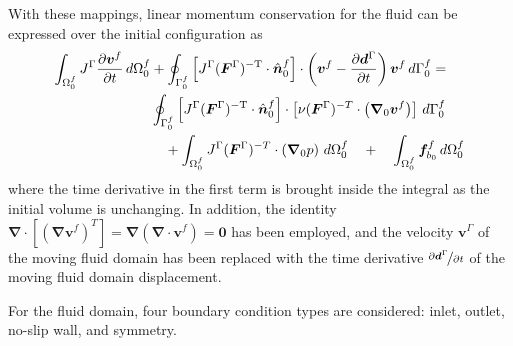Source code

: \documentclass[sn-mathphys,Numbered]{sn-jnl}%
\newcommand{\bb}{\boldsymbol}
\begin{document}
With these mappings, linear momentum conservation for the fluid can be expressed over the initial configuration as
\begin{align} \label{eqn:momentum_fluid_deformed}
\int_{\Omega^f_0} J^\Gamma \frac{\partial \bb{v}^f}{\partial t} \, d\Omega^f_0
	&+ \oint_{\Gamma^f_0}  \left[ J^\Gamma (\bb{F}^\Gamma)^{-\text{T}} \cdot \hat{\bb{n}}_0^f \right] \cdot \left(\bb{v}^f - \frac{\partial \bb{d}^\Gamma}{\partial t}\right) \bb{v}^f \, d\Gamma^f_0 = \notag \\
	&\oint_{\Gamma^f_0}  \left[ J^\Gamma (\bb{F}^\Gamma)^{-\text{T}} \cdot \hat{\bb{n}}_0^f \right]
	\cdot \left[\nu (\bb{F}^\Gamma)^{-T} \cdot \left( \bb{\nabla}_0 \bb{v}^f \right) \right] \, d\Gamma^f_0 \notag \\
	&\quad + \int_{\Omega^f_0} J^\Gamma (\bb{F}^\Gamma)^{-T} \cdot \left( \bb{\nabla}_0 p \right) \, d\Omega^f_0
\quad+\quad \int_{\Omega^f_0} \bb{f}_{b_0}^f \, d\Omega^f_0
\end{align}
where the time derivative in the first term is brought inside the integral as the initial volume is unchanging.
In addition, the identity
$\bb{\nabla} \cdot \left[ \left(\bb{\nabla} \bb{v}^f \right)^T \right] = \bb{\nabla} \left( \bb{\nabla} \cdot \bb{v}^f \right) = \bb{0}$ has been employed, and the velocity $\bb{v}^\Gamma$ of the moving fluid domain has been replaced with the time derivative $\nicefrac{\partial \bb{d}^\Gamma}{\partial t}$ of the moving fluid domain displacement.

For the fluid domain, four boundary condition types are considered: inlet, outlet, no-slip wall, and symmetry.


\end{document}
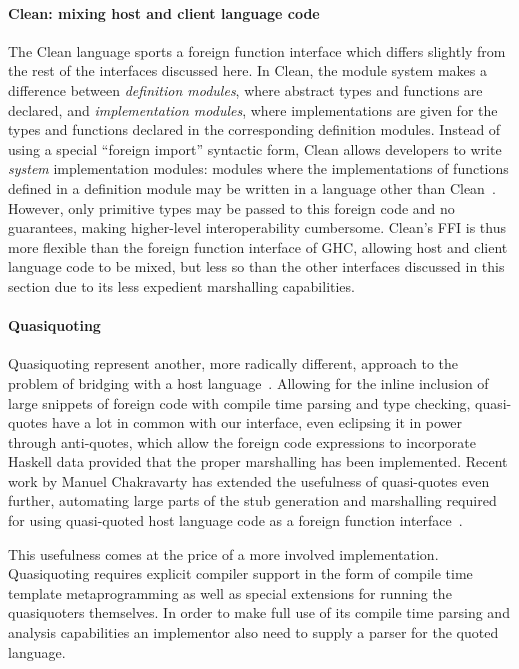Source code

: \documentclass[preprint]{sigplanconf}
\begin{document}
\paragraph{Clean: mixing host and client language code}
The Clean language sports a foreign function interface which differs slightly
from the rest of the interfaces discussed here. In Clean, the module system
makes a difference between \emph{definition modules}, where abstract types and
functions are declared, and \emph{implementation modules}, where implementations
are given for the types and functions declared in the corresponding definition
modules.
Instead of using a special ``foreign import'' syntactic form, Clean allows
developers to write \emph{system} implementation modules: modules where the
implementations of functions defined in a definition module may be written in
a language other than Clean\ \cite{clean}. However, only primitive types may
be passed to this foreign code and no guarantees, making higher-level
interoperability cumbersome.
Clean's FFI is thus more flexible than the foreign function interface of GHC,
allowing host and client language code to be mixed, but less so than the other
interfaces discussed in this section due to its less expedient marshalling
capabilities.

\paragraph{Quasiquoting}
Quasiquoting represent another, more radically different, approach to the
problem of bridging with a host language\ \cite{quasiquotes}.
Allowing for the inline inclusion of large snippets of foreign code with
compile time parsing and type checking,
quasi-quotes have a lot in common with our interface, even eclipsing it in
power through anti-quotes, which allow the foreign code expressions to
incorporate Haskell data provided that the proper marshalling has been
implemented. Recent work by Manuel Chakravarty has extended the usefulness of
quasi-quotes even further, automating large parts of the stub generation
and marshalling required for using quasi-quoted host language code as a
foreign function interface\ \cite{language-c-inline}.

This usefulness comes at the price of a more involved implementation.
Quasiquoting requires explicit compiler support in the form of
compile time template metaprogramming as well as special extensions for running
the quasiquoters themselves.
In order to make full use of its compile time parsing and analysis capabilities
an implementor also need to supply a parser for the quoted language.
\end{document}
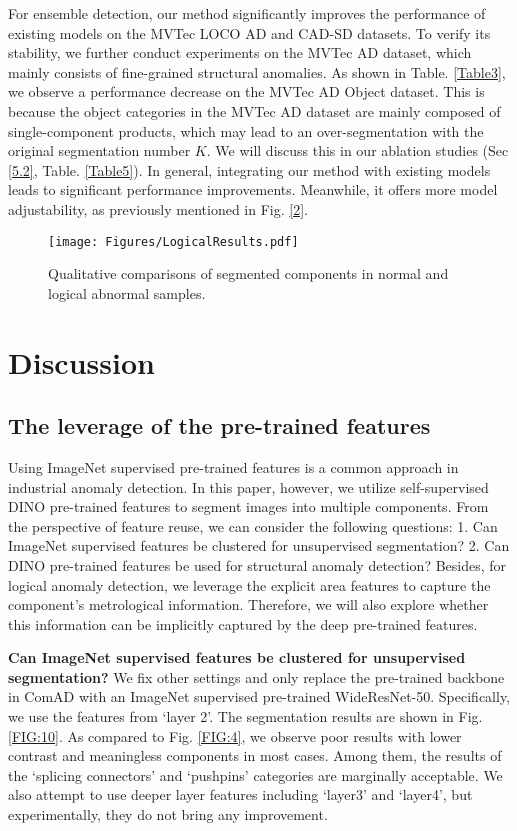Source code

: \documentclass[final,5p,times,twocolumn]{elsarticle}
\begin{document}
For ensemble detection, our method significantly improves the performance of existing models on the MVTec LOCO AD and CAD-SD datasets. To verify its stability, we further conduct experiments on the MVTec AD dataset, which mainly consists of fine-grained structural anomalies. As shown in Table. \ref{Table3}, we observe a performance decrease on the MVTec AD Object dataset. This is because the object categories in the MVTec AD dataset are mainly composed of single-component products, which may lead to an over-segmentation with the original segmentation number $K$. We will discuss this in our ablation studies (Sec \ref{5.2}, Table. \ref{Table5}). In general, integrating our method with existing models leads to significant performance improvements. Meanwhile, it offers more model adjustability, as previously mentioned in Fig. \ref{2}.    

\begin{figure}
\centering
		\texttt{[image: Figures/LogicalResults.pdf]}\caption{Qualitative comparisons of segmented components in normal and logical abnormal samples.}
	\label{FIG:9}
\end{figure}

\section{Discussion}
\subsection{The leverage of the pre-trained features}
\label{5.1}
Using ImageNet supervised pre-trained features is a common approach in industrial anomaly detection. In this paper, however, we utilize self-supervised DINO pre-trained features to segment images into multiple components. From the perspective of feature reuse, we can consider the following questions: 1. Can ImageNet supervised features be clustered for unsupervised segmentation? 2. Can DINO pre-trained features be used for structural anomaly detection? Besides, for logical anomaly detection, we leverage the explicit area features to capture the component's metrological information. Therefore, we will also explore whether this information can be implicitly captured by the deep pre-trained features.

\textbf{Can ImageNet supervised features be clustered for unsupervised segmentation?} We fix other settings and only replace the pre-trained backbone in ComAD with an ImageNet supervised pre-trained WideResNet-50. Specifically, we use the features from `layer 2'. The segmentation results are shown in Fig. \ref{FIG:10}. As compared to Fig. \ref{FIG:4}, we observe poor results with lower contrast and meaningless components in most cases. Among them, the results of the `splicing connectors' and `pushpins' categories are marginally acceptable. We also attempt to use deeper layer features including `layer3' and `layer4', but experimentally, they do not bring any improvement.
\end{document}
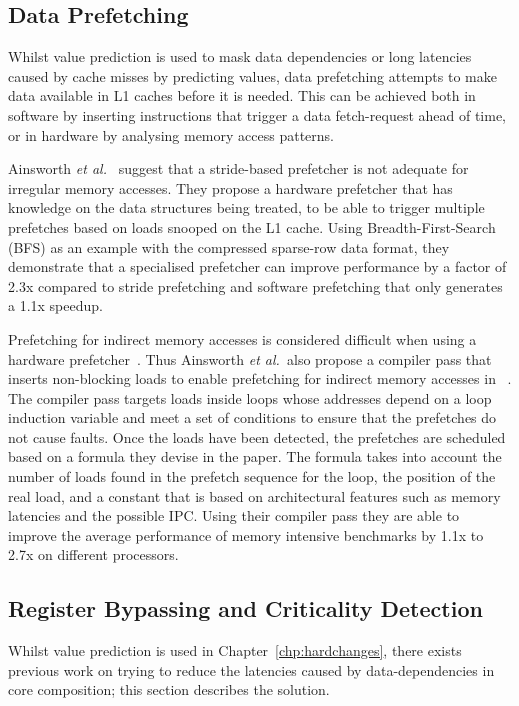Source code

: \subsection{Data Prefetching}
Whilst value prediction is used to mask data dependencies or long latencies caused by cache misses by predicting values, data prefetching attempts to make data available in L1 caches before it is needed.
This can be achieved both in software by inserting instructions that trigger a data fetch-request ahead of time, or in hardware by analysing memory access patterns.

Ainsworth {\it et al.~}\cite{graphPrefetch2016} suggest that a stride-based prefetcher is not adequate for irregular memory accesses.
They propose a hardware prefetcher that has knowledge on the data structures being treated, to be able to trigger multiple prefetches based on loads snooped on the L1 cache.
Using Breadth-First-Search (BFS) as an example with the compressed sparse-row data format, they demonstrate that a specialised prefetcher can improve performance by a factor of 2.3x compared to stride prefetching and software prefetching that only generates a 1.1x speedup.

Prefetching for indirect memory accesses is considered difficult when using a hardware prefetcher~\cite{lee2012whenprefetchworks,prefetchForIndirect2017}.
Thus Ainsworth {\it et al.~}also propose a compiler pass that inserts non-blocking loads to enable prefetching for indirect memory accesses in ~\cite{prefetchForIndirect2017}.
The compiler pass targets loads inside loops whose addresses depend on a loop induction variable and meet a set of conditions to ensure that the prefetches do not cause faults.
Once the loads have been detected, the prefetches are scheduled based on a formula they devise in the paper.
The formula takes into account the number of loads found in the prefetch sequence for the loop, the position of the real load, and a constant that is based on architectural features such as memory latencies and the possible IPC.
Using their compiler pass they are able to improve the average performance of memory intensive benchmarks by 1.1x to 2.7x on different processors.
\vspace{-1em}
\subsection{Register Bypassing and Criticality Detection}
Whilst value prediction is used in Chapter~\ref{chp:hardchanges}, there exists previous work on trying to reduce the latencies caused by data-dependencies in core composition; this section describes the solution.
==
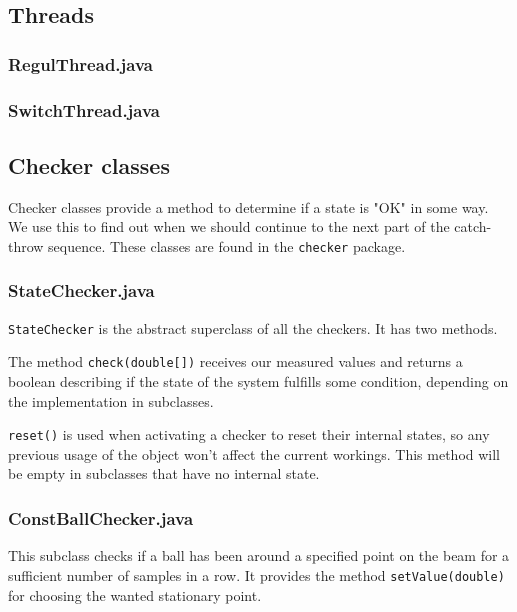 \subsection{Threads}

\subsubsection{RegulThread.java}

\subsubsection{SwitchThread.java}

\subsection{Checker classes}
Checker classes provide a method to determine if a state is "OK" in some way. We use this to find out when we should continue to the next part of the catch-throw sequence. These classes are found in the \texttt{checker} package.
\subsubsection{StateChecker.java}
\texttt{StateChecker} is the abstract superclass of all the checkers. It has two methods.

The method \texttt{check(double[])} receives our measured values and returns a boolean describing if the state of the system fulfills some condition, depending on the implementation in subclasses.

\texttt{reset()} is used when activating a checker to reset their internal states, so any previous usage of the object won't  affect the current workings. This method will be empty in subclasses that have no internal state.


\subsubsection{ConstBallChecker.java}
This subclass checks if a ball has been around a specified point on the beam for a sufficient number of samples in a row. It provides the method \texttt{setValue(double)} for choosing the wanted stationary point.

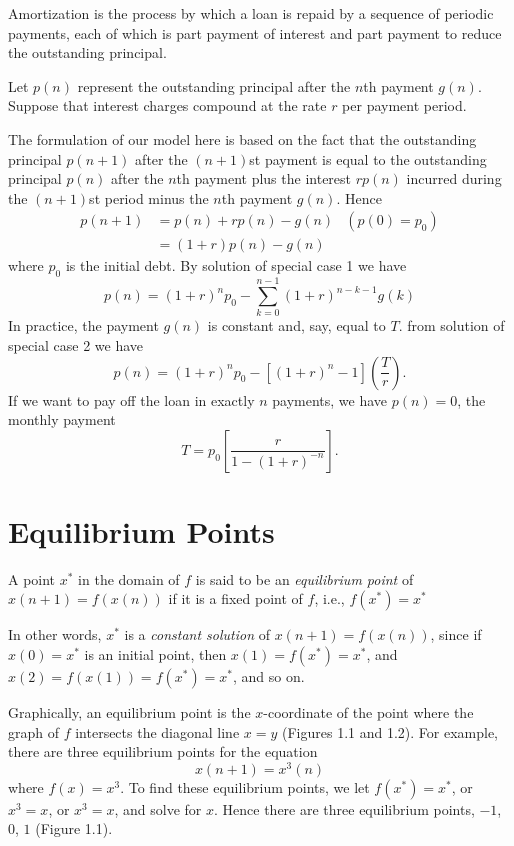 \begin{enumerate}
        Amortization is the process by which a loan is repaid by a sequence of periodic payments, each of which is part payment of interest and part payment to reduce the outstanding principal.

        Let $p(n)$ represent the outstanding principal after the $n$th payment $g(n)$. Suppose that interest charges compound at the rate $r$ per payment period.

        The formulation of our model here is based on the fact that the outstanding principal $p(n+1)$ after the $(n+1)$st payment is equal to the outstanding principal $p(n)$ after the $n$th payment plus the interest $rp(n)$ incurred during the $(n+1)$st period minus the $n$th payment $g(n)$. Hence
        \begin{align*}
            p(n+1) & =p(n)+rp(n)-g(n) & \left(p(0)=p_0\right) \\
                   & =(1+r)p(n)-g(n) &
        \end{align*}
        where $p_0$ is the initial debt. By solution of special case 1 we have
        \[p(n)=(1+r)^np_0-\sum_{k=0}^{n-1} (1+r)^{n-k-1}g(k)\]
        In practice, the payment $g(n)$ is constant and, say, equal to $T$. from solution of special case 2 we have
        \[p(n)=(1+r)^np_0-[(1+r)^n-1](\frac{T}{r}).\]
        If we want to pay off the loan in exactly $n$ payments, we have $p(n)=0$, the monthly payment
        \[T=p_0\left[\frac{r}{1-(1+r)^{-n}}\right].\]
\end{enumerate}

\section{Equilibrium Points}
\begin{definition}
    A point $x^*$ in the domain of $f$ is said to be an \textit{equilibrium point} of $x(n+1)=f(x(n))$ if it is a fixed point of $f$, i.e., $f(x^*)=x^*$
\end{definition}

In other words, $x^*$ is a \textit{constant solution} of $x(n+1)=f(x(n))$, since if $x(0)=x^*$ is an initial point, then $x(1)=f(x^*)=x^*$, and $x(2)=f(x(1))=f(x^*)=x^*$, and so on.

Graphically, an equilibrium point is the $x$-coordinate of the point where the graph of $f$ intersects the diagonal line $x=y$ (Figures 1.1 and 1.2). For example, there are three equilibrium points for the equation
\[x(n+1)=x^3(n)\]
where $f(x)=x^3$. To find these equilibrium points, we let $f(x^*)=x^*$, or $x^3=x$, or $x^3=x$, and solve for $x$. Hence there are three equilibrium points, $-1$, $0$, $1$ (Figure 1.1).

Task to carry out: Starting with the line that holds "Let $p(n)$ represent" and ending with the line that holds "In other words, $x^*$", retype every line in the data above exactly, and nothing else.

Reply:
        Let $p(n)$ represent the outstanding principal after the $n$th payment $g(n)$. Suppose that interest charges compound at the rate $r$ per payment period.

        The formulation of our model here is based on the fact that the outstanding principal $p(n+1)$ after the $(n+1)$st payment is equal to the outstanding principal $p(n)$ after the $n$th payment plus the interest $rp(n)$ incurred during the $(n+1)$st period minus the $n$th payment $g(n)$. Hence
        \begin{align*}
            p(n+1) & =p(n)+rp(n)-g(n) & \left(p(0)=p_0\right) \\
                   & =(1+r)p(n)-g(n) &
        \end{align*}
        where $p_0$ is the initial debt. By solution of special case 1 we have
        \[p(n)=(1+r)^np_0-\sum_{k=0}^{n-1} (1+r)^{n-k-1}g(k)\]
        In practice, the payment $g(n)$ is constant and, say, equal to $T$. from solution of special case 2 we have
        \[p(n)=(1+r)^np_0-[(1+r)^n-1](\frac{T}{r}).\]
        If we want to pay off the loan in exactly $n$ payments, we have $p(n)=0$, the monthly payment
        \[T=p_0\left[\frac{r}{1-(1+r)^{-n}}\right].\]
\end{enumerate}

\section{Equilibrium Points}
\begin{definition}
    A point $x^*$ in the domain of $f$ is said to be an \textit{equilibrium point} of $x(n+1)=f(x(n))$ if it is a fixed point of $f$, i.e., $f(x^*)=x^*$
\end{definition}

In other words, $x^*$ is a \textit{constant solution} of $x(n+1)=f(x(n))$, since if $x(0)=x^*$ is an initial point, then $x(1)=f(x^*)=x^*$, and $x(2)=f(x(1))=f(x^*)=x^*$, and so on.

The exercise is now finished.